“Nothing changes, but everything is different. It was not easy to transfer virtuosity to streaming. “We solve the challenge by being faithful to our founding philosophy: combining musical talent and the best technology,” said the president of Deutsche Grammophon (DG), Clemens Trautmann, at the reception for the 125th anniversary of his label. “It’s about offering musical exquisiteness with maximum technological innovation,” according to Frank Briegmann, director of Universal Music Group in Europe, the giant to which the historic German label belongs.
Both Trautmann and Briegmann served as hosts at the reception prior to the anniversary concert on December 6, the official birthday of Deutsche Grammophon. It was at the Konzerthaus in the German capital, headquarters of the German label, under the direction of Joana Mallwitz, 36 years old and main director of the house. In accordance with DG’s renewed philosophy, the gala was globalized through its most pampered instrument, the Stage+ application. It will be reproduced in that same way on successive days. Other anniversary concerts scheduled on different continents will follow. Next Saturday, in Philadelphia, with the Spanish violinist María Dueñas, and on the 15th in Seoul, conducted by the Icelandic Víkingur Ólafsson.

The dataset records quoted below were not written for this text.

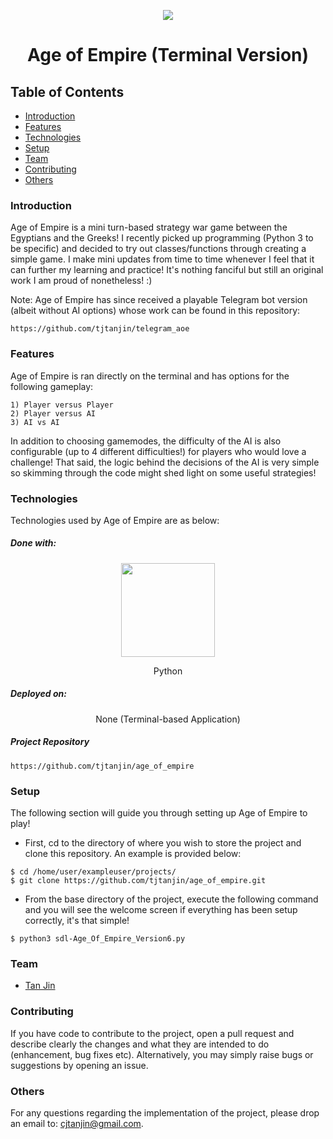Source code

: <p align="center">
  <img src="https://i.imgur.com/35Ou7WY.png" />
  <h1 align="center">Age of Empire (Terminal Version)</h1>
</p>

## Table of Contents
* [Introduction](#introduction)
* [Features](#features)
* [Technologies](#technologies)
* [Setup](#setup)
* [Team](#team)
* [Contributing](#contributing)
* [Others](#others)

### Introduction
Age of Empire is a mini turn-based strategy war game between the Egyptians and the Greeks! I recently picked up programming (Python 3 to be specific) and decided to try out classes/functions through creating a simple game. I make mini updates from time to time whenever I feel that it can further my learning and practice! It's nothing fanciful but still an original work I am proud of nonetheless! :)

Note: Age of Empire has since received a playable Telegram bot version (albeit without AI options) whose work can be found in this repository:
```
https://github.com/tjtanjin/telegram_aoe
```

### Features
Age of Empire is ran directly on the terminal and has options for the following gameplay:
```
1) Player versus Player
2) Player versus AI
3) AI vs AI
```
In addition to choosing gamemodes, the difficulty of the AI is also configurable (up to 4 different difficulties!) for players who would love a challenge! That said, the logic behind the decisions of the AI is very simple so skimming through the code might shed light on some useful strategies!

### Technologies
Technologies used by Age of Empire are as below:
##### Done with:

<p align="center">
  <img height="150" width="150" src="https://logos-download.com/wp-content/uploads/2016/10/Python_logo_icon.png"/>
</p>
<p align="center">
Python
</p>

##### Deployed on:
<p align="center">
None (Terminal-based Application)
</p>

##### Project Repository
```
https://github.com/tjtanjin/age_of_empire
```

### Setup
The following section will guide you through setting up Age of Empire to play!
* First, cd to the directory of where you wish to store the project and clone this repository. An example is provided below:
```
$ cd /home/user/exampleuser/projects/
$ git clone https://github.com/tjtanjin/age_of_empire.git
```
* From the base directory of the project, execute the following command and you will see the welcome screen if everything has been setup correctly, it's that simple!
```
$ python3 sdl-Age_Of_Empire_Version6.py
```

### Team
* [Tan Jin](https://github.com/tjtanjin)

### Contributing
If you have code to contribute to the project, open a pull request and describe clearly the changes and what they are intended to do (enhancement, bug fixes etc). Alternatively, you may simply raise bugs or suggestions by opening an issue.

### Others
For any questions regarding the implementation of the project, please drop an email to: cjtanjin@gmail.com.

In 1913 the label released its first unabridged concert recording, Beehoven’s Fifth Symphony.
“Our headquarters are in the German capital, but the market is global. And in the classical field we are clear that streaming is essential,” Trautmann continued. Deutsche Grammophon and its yellow seal For decades they were an inexcusable presence on the shelves of any home more or less addicted to music, in disc or later CD format. It premiered on Spotify and other platforms a few years ago. But with the 125th anniversary, it has extended that dominance as a formula for the future for a brand that boasts of being “the Rolls Royce of record labels.” -in the words of Briegmann- and open to “musicians who go beyond the classic” in a market in which “the borders of genres are diluted.”
Joana Mallwitz, the first woman to become chief conductor of the historic Berlin Konzerthaus orchestra, is insistently compared to the tyrannical conductor played by Cate Blanchett in “Tár”
Mallwitz and the inevitable parallelism with Blanchett
Joana Mallwitz (Hildesheim, 1986) was presented last June as the first woman to become chief conductor of the historic Berlin Konzerthaus orchestra. Since then she has been insistently compared to the tyrannical fictional director played by Cate Blanchett in “Tár.” It has been of little use that she has explained that she has not seen that film: on stage, her physical complexion and gestures condemn her to the inevitable parallelism with that Blanchett character. Tall, slender and blonde, she becomes a kind of hypnotic goddess before the orchestra, who pampers each of her musicians with maternal instinct.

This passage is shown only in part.